4. From Low-Distortion Norm Embeddings to Explicit Uncertainty Relations and Efficient Information Locking
Omar Fawzi and Patrick Hayden and Pranab Sen
McGill University, Perimeter Institute and Tata Institute of Fundamental Research
Quantum uncertainty relations are at the heart of many quantum cryptographic protocols performing classically impossible tasks. One direct operational manifestation of these uncertainty relations is a purely quantum effect referred to as information locking. A locking scheme can be viewed as a cryptographic protocol in which a uniformly random n-bit message is encoded in a quantum system using a classical key of size much smaller than n. Without the key, no measurement of this quantum state can extract more than a negligible amount of information about the message (the message is "locked"). Furthermore, knowing the key, it is possible to recover (or "unlock") the message. In this paper, we make the following contributions by exploiting a connection between uncertainty relations and low-distortion embeddings of L2 into L1: - We introduce the notion of metric uncertainty relations and connect it to low-distortion embeddings of L2 into L1 . A metric uncertainty relation also implies an entropic uncertainty relation. - We prove that random bases satisfy uncertainty relations with a stronger definition and better parameters than previously known. Our proof is also considerably simpler than earlier proofs.
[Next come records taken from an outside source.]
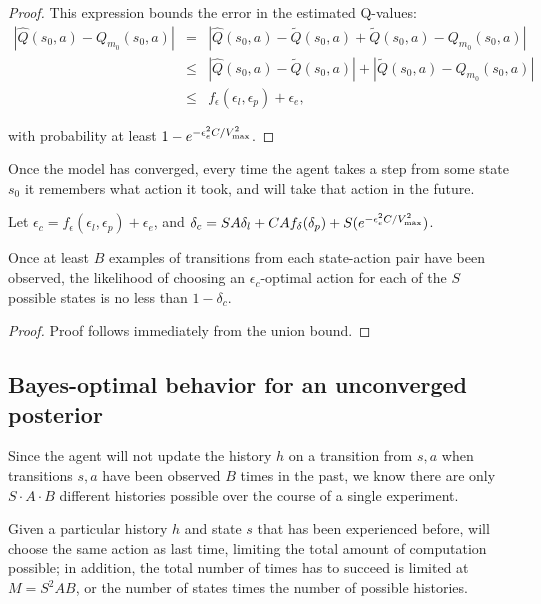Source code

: \begin{proof}
This expression bounds the error in the estimated Q-values:
\begin{eqnarray}
\nonumber |\hat Q(s_0, a) - Q_{m_0}(s_0, a)| &=& |\hat Q(s_0, a) - \tilde Q(s_0, a) + \tilde Q(s_0, a) - Q_{m_0}(s_0, a)|\\
\nonumber &\leq& |\hat Q(s_0, a) - \tilde Q(s_0, a)| + |\tilde Q(s_0, a) - Q_{m_0}(s_0, a)|\\
 &\leq& f_\epsilon(\epsilon_l, \epsilon_p)+\epsilon_e,
\end{eqnarray}

with probability at least $1 - e^{-\epsilon_e^2 C / {V_{\rm max}^2}}$.

\end{proof}

Once the model has converged, every time the agent takes a step from some state $s_0$ it remembers what action it took, and will take that action in the future. 

Let $\epsilon_c = f_\epsilon(\epsilon_l, \epsilon_p)+\epsilon_e$, and $\delta_c = S A \delta_l + C A f_\delta(\delta_p) + S(e^{-\epsilon_e^2 C / {V_{\rm max}^2}})$.

\begin{lemma}
\label{sec:bfs3:lemma:converged}
Once at least $B$ examples of transitions from each state-action pair have been observed, the likelihood of  choosing an $\epsilon_c$-optimal action for each of the $S$ possible states is no less than $1-\delta_c$.
\end{lemma}
\begin{proof}
Proof follows immediately from the union bound.
\end{proof}

\subsection{Bayes-optimal behavior for an unconverged posterior}

Since the agent will not update the history $h$ on a transition from $s,a$ when transitions $s,a$ have been observed $B$ times in the past, we know there are only $S \cdot A \cdot B$ different histories possible over the course of a single experiment.

Given a particular history $h$ and state $s$ that has been experienced before,  will choose the same action as last time, limiting the total amount of computation possible; in addition, the total number of times  has to succeed is limited at $M = S^2 A B$, or the number of states times the number of possible histories.

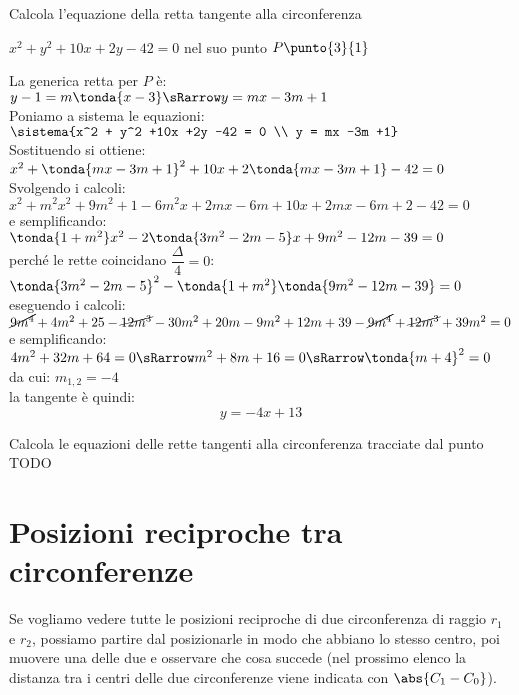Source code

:\begin{esempio}
Calcola l'equazione della retta tangente alla circonferenza 

\(x^2 + y^2 +10x +2y -42 = 0\) nel suo punto \(P \punto{3}{1}\)

La generica retta per \(P\) è: \\
\(y -1 = m \tonda{x -3} \sRarrow y = mx -3m +1\) \\
Poniamo a sistema le equazioni: \\  
\(\sistema{x^2 + y^2 +10x +2y -42 = 0 \\ y = mx -3m +1}\) \\ 
Sostituendo si ottiene: \\    
\(x^2 + \tonda{mx -3m +1}^2 +10x +2\tonda{mx -3m +1} -42 = 0\) \\
Svolgendo i calcoli: \\    
\(x^2 + m^2x^2 +9m^2 +1 -6m^2x +2mx -6m +10x +2mx -6m +2 -42 = 0\) \\
e semplificando: \\    
\(\tonda{1 +m^2}x^2 -2\tonda{3m^2 -2m -5}x +9m^2 -12m -39 = 0\) \\
perché le rette coincidano \(\dfrac{\Delta}{4} = 0\): \\ 
\(\tonda{3m^2 -2m -5}^2 -\tonda{1 +m^2}\tonda{9m^2 -12m -39} = 0\) \\
eseguendo i calcoli: \\ 
\(\cancel{9m^4} +4m^2 +25 -\cancel{12m^3} -30m^2 +20m -
9m^2 +12m +39 -\cancel{9m^4} +\cancel{12m^3} +39m^2 = 0\) \\
e semplificando: \\ 
\(4m^2 +32m +64 = 0 \sRarrow m^2 +8m +16 = 0 \sRarrow \tonda{m +4}^2 = 0\) \\
da cui: \(m_{1,2} = -4 \)\\
la tangente è quindi:
\[y = -4x +13\]
\end{esempio}

\begin{esempio}
 Calcola le equazioni delle rette tangenti alla circonferenza tracciate dal 
punto TODO
\end{esempio}

\section{Posizioni reciproche tra circonferenze}
\label{sec:circ_posizionireciproche}

Se vogliamo vedere tutte le posizioni reciproche di due circonferenza  
di raggio \(r_1\) e \(r_2\), possiamo partire dal posizionarle in modo che 
abbiano lo stesso centro, poi muovere una delle due e osservare che cosa 
succede (nel prossimo elenco la distanza tra i centri delle due circonferenze 
viene indicata con \(\abs{C_1 - C_0}\)).

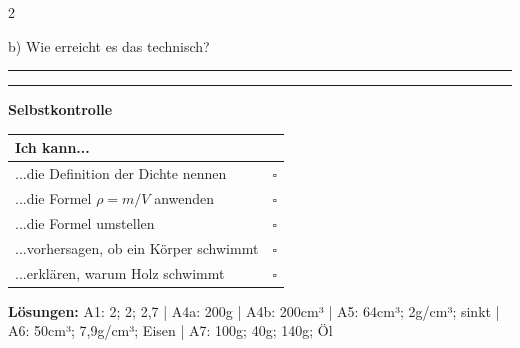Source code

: \documentclass[10pt, a4paper]{article}
\newcommand{\fachfarbe}{physik}
\newcommand{\luecke}[1]{\rule{#1}{0.4pt}}
\newcommand{\abschnitt}[1]{%
    \vspace{6pt}
    \noindent\textbf{\textcolor{\fachfarbe}{#1}}
    \vspace{3pt}
}
\begin{document}
\begin{multicols}{2}
\vspace{5pt}

b) Wie erreicht es das technisch?

\vspace{2pt}
\luecke{5cm}

\vspace{2pt}
\luecke{5cm}

\vspace{12pt}


\abschnitt{Selbstkontrolle}

\begin{tabular}{|p{4.5cm}|c|}
\hline
\textbf{Ich kann...} & \\
\hline
...die Definition der Dichte nennen & $\square$ \\
\hline
...die Formel $\rho = m/V$ anwenden & $\square$ \\
\hline
...die Formel umstellen & $\square$ \\
\hline
...vorhersagen, ob ein Körper schwimmt & $\square$ \\
\hline
...erklären, warum Holz schwimmt & $\square$ \\
\hline
\end{tabular}

\vspace{10pt}


{\scriptsize\textcolor{grau}{
\textbf{Lösungen:}
A1: 2; 2; 2,7 |
A4a: 200g | A4b: 200cm³ |
A5: 64cm³; 2g/cm³; sinkt |
A6: 50cm³; 7,9g/cm³; Eisen |
A7: 100g; 40g; 140g; Öl
}}

\end{multicols}
\end{document}
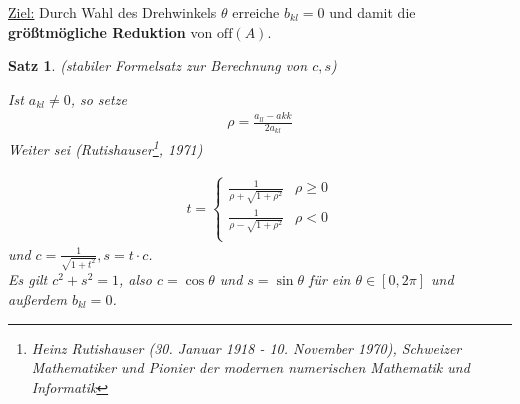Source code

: \documentclass[%
a4paper,
11pt,		%
]
{scrartcl}
\newcommand{\off}{\text{off}}
\theoremstyle{plain}
\theoremstyle{plain}
\newtheorem{mysatz}[mydef]{Satz}
\theoremstyle{plain}
\theoremstyle{plain}
\begin{document}
\uline{Ziel:} Durch Wahl des Drehwinkels $\theta$ erreiche $b_{kl}=0$ und damit die \textbf{größtmögliche Reduktion} von $\off(A)$.

\begin{mysatz}
(stabiler Formelsatz zur Berechnung von $c,s$)

Ist $a_{kl} \neq 0$, so setze
\begin{align*}
\rho = \frac{a_{ll}-a{kk}}{2a_{kl}}
\end{align*}
Weiter sei (Rutishauser\footnote{Heinz Rutishauser (30. Januar 1918 - 10. November 1970), Schweizer Mathematiker und Pionier der modernen numerischen Mathematik und Informatik}, 1971)
 
\begin{align*}
t = 
\begin{cases}
\frac{1}{\rho + \sqrt{1+\rho^2}} & \rho \geq 0\\
\frac{1}{\rho - \sqrt{1+\rho^2}} & \rho < 0\\
\end{cases}
\end{align*}
und $c = \frac{1}{\sqrt{1+t^2}}, s=t \cdot  c$.\\

Es gilt $c^2 + s^2 = 1$, also $c = \cos \theta$ und  $s = \sin \theta$ für ein $\theta \in \left[0,2 \pi \right]$ und außerdem $b_{kl} = 0$.
\end{mysatz}


\end{document}
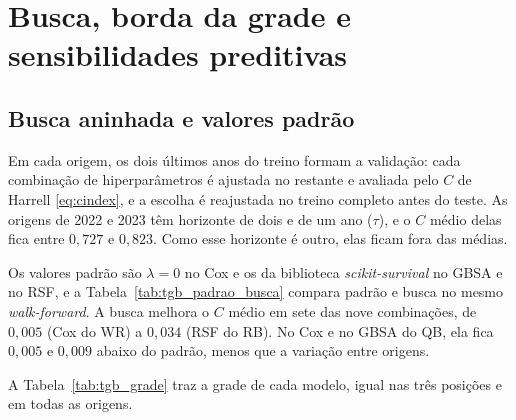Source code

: 
\section{Busca, borda da grade e sensibilidades preditivas}
\label{sec:busca_aninhada}

\subsection{Busca aninhada e valores padrão}
\label{subsec:apend_busca}

Em cada origem, os dois últimos anos do treino formam a validação: cada combinação de hiperparâmetros é ajustada no restante e avaliada pelo $C$ de Harrell \eqref{eq:cindex}, e a escolha é reajustada no treino completo antes do teste. As origens de 2022 e 2023 têm horizonte de dois e de um ano ($\tau$), e o $C$ médio delas fica entre $0{,}727$ e $0{,}823$. Como esse horizonte é outro, elas ficam fora das médias.

Os valores padrão são $\lambda = 0$ no Cox e os da biblioteca \textit{scikit-survival} no GBSA e no RSF, e a Tabela~\ref{tab:tgb_padrao_busca} compara padrão e busca no mesmo \textit{walk-forward}. A busca melhora o $C$ médio em sete das nove combinações, de $0{,}005$ (Cox do WR) a $0{,}034$ (RSF do RB). No Cox e no GBSA do QB, ela fica $0{,}005$ e $0{,}009$ abaixo do padrão, menos que a variação entre origens.

A Tabela~\ref{tab:tgb_grade} traz a grade de cada modelo, igual nas três posições e em todas as origens.

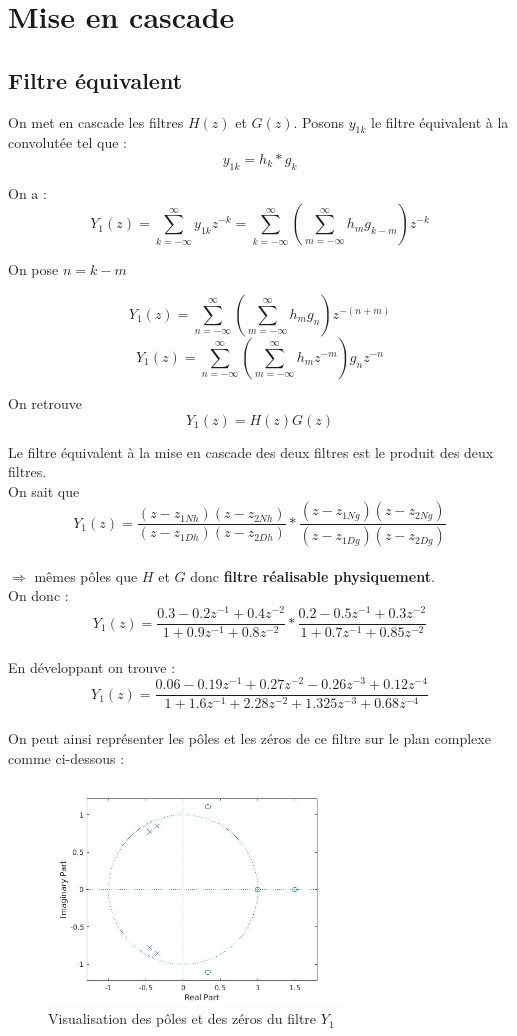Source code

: \documentclass[12,french]{report}
\begin{document}
\chapter{Mise en cascade}

\section{Filtre équivalent}

On met en cascade les filtres $H(z)$ et $G(z)$. Posons $y_{1k}$ le filtre équivalent à la convolutée tel que : 
$$y_{1k}=h_k*g_k$$

On a :
$$ Y_1(z)=\sum_{k=-\infty}^{\infty}y_{1k}z^{-k}=\sum_{k=-\infty}^{\infty}\left(\sum_{m=-\infty}^{\infty}h_mg_{k-m}\right)z^{-k} $$

On pose $n=k-m$

$$ Y_1(z)=\sum_{n=-\infty}^{\infty}\left(\sum_{m=-\infty}^{\infty}h_mg_n\right)z^{-(n+m)} $$
$$ Y_1(z)=\sum_{n=-\infty}^{\infty}\left(\sum_{m=-\infty}^{\infty}h_mz^{-m}\right)g_nz^{-n} $$

On retrouve
$$ Y_1(z)=H(z)G(z) $$

Le filtre équivalent à la mise en cascade des deux filtres est le produit des deux filtres.\\

On sait que \\
$$ Y_1(z)= \frac{(z-z_{1Nh})(z-z_{2Nh})}{(z-z_{1Dh})(z-z_{2Dh})}*\frac{(z-z_{1Ng})(z-z_{2Ng})}{(z-z_{1Dg})(z-z_{2Dg})} $$\\
$\Longrightarrow$ mêmes pôles que $H$ et $G$ donc \textbf{filtre réalisable physiquement}.\\

On donc :
$$Y_1(z)= \frac{0.3-0.2z^{-1}+0.4z^{-2}}{1+0.9z^{-1}+0.8z^{-2}}*\frac{0.2-0.5z^{-1}+0.3z^{-2}}{1+0.7z^{-1}+0.85z^{-2}} $$\\

En développant on trouve :
$$Y_1(z)=\frac{0.06-0.19z^{-1}+0.27z^{-2}-0.26z^{-3}+0.12z^{-4}}{1+1.6z^{-1}+2.28z^{-2}+1.325z^{-3}+0.68z^{-4}} $$\\

On peut ainsi représenter les pôles et les zéros de ce filtre sur le plan complexe comme ci-dessous :

\begin{figure}[H]
	\center
	\includegraphics[width=0.7\textwidth]{./Images/zplane_Y1}
	\caption{Visualisation des pôles et des zéros du filtre $Y_1$}
\end{figure}\vspace{0.2cm}
\end{document}
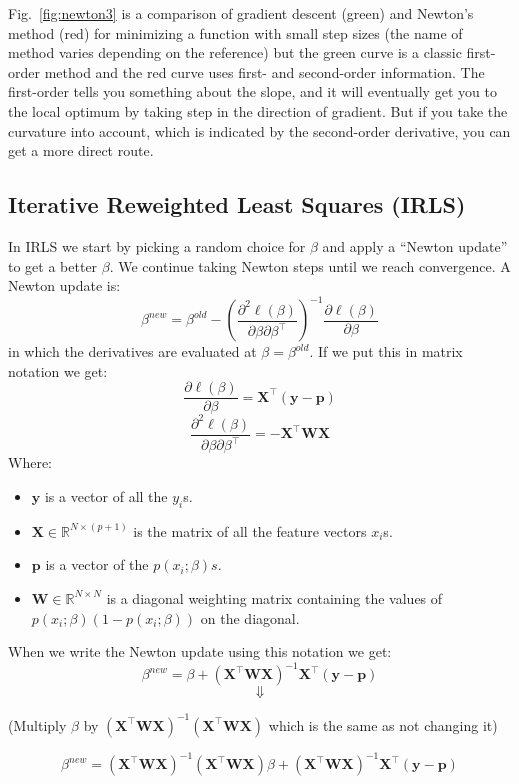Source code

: \documentclass[a4paper]{article}
\begin{document}
Fig.\ \ref{fig:newton3} is a comparison of gradient descent (green) and Newton's method (red) for minimizing a function with small step sizes (the name of method varies depending on the reference) but the green curve is a classic first-order method and the red curve uses first- and second-order information. The first-order tells you something about the slope, and it will eventually get you to the local optimum by taking step in the direction of gradient. But if you take the curvature into account, which is indicated by the second-order derivative, you can get a more direct route. 


\subsection{Iterative Reweighted Least Squares (IRLS)}
In IRLS we start by picking a random choice for $\beta$ and apply a ``Newton update'' to get a better $\beta$. We continue taking Newton steps until we reach convergence. 
A Newton update is:
$$\beta^{new} = \beta^{old} - \left(\frac{\partial^2 \ell(\beta)}{\partial \beta\partial \beta^\top}\right)^{-1}\frac{\partial \ell(\beta)}{\partial \beta}$$
in which the derivatives are evaluated at $\beta=\beta^{old}$.  If we put this in matrix notation we get:
$$\frac{\partial \ell(\beta)}{\partial \beta} = \mathbf{X}^\top(\mathbf{y}-\mathbf{p})$$
$$\frac{\partial^2 \ell(\beta)}{\partial \beta\partial \beta^\top} = -\mathbf{X}^\top \mathbf{W}\mathbf{X}$$
Where:
\begin{itemize}
  \item $\mathbf{y}$ is a vector of all the $y_i$s.
  \item $\mathbf{X}\in\mathbb{R}^{N\times (p+1)}$ is the matrix of all the feature vectors $x_i$s.
  \item $\mathbf{p}$ is a vector of the $p(x_i;\beta)s$.
  \item $\mathbf{W}\in\mathbb{R}^{N\times N}$ is a diagonal weighting matrix containing the values of $p(x_i;\beta)(1-p(x_i;\beta))$ on the diagonal.
\end{itemize}
When we write the Newton update using this notation we get:
$$\beta^{new} = \beta+(\mathbf{X}^\top \mathbf{W}\mathbf{X})^{-1}\mathbf{X}^\top(\mathbf{y}-\mathbf{p})$$
$$\Downarrow$$
\begin{center}{(Multiply $\beta$ by $(\mathbf{X}^\top \mathbf{W}\mathbf{X})^{-1}(\mathbf{X}^\top \mathbf{W}\mathbf{X})$ which is the same as not changing it)}\end{center}
$$\beta^{new} = (\mathbf{X}^\top \mathbf{W}\mathbf{X})^{-1}(\mathbf{X}^\top \mathbf{W}\mathbf{X})\beta+(\mathbf{X}^\top \mathbf{W}\mathbf{X})^{-1}\mathbf{X}^\top(\mathbf{y}-\mathbf{p})$$
\end{document}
We apply this result to show the existence of locking schemes with key size independent of the message length. - We give efficient constructions of bases satisfying metric uncertainty relations. These bases are computable by quantum circuits of almost linear size. This leads to the first explicit construction of a strong information locking scheme. Moreover, we present a locking scheme that can in principle be implemented with current technology. These constructions are obtained by adapting an explicit norm embedding due to Indyk (STOC'07) and an extractor construction of Guruswami, Umans and Vadhan (JACM'09). - We apply our metric uncertainty relations to give communication protocols that perform equality-testing of n-qubit states. We prove that this task can be performed by a single message protocol using O(log(1/e)) qubits and n bits of communication, where e is an error parameter. We also give a single message protocol that uses O(log(n)^2) qubits, where the computation of the sender is efficient.